Items from a data source:
————————
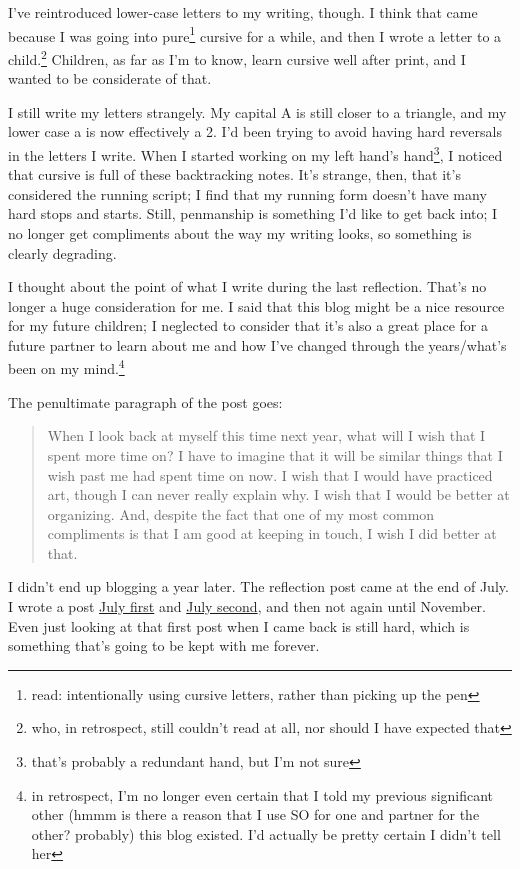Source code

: \documentclass[12pt]{article}
\renewcommand{\,}{\textsuperscript{,}}
\begin{document}
I've reintroduced lower-case letters to my writing, though.  
I think that came because I was going into pure\footnote{read: intentionally using cursive letters, rather than picking up the pen} cursive for a while, and then I wrote a letter to a child.\footnote{who, in retrospect, still couldn't read at all, nor should I have expected that}  
Children, as far as I'm to know, learn cursive well after print, and I wanted to be considerate of that.

I still write my letters strangely.  
My capital A is still closer to a triangle, and my lower case a is now effectively a 2.  
I'd been trying to avoid having hard reversals in the letters I write.  
When I started working on my left hand's hand\footnote{that's probably a redundant hand, but I'm not sure}, I noticed that cursive is full of these backtracking notes.  
It's strange, then, that it's considered the running script; I find that my running form doesn't have many hard stops and starts.  
Still, penmanship is something I'd like to get back into; I no longer get compliments about the way my writing looks, so something is clearly degrading.

I thought about the point of what I write during the last reflection.  
That's no longer a huge consideration for me.  
I said that this blog might be a nice resource for my future children; I neglected to consider that it's also a great place for a future partner to learn about me and how I've changed through the years/what's been on my mind.\footnote{in retrospect, I'm no longer even certain that I told my previous significant other (hmmm is there a reason that I use SO for one and partner for the other? probably) this blog existed. I'd actually be pretty certain I didn't tell her}

The penultimate paragraph of the post goes: \begin{quote}

When I look back at myself this time next year, what will I wish that I
spent more time on? I have to imagine that it will be similar things
that I wish past me had spent time on now. I wish that I would have
practiced art, though I can never really explain why. I wish that I
would be better at organizing. And, despite the fact that one of my most
common compliments is that I am good at keeping in touch, I wish I did better at that.  
\end{quote}

I didn't end up blogging a year later.  
The reflection post came at the end of July.  
I wrote a post \href{reflection-2024a}{July first} and \href{writers-slump}{July second}, and then not again until November.  
Even just looking at that first post when I came back is still hard, which is something that's going to be kept with me forever.
\end{document}
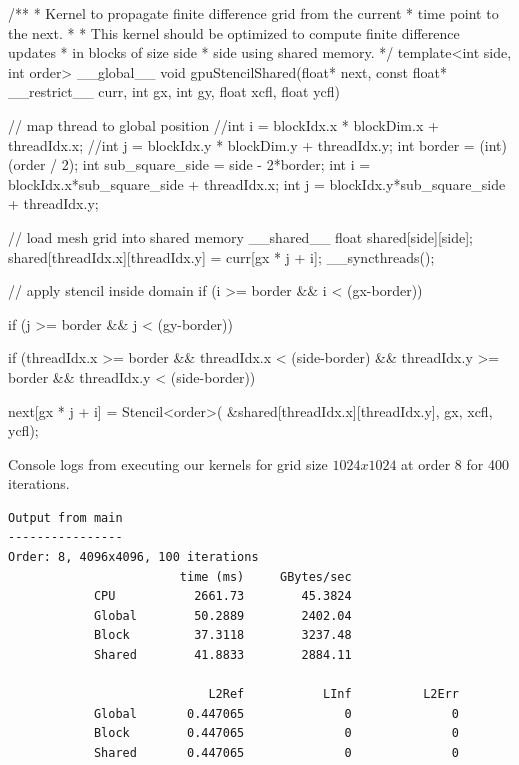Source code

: \documentclass[12pt,letterpaper,twoside]{article}
\begin{document}
\begin{cpp}
/**
* Kernel to propagate finite difference grid from the current
* time point to the next.
*
* This kernel should be optimized to compute finite difference updates
* in blocks of size side * side using shared memory.
*/
template<int side, int order>
__global__
void gpuStencilShared(float* next, const float* __restrict__ curr, int gx, int gy,
                float xcfl, float ycfl) {
    
    // map thread to global position
    //int i = blockIdx.x * blockDim.x + threadIdx.x;
    //int j = blockIdx.y * blockDim.y + threadIdx.y;
    int border = (int) (order / 2);
    int sub_square_side = side - 2*border;
    int i = blockIdx.x*sub_square_side + threadIdx.x;
    int j = blockIdx.y*sub_square_side + threadIdx.y;

    // load mesh grid into shared memory
    __shared__ float shared[side][side];
    shared[threadIdx.x][threadIdx.y] = curr[gx * j + i];
    __syncthreads();

    // apply stencil inside domain
    if (i >= border && i < (gx-border)) {
        if (j >= border && j < (gy-border)) {
    
        if (threadIdx.x >= border && threadIdx.x < (side-border) &&
            threadIdx.y >= border && threadIdx.y < (side-border)) {
        
            next[gx * j + i] = Stencil<order>(
                &shared[threadIdx.x][threadIdx.y], 
                gx, 
                xcfl, 
                ycfl);
            }
        }
    }

}
   
\end{cpp}


Console logs from executing our kernels for grid size $1024x1024$
at order 8 for 400 iterations.

\begin{verbatim}
Output from main
----------------
Order: 8, 4096x4096, 100 iterations
                        time (ms)     GBytes/sec
            CPU           2661.73        45.3824
            Global        50.2889        2402.04
            Block         37.3118        3237.48
            Shared        41.8833        2884.11

                            L2Ref           LInf          L2Err
            Global       0.447065              0              0
            Block        0.447065              0              0
            Shared       0.447065              0              0
\end{verbatim}
\end{document}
————————
Filter the entries above and keep only the lines with the word "point".

I thought about the point of what I write during the last reflection.  
* time point to the next.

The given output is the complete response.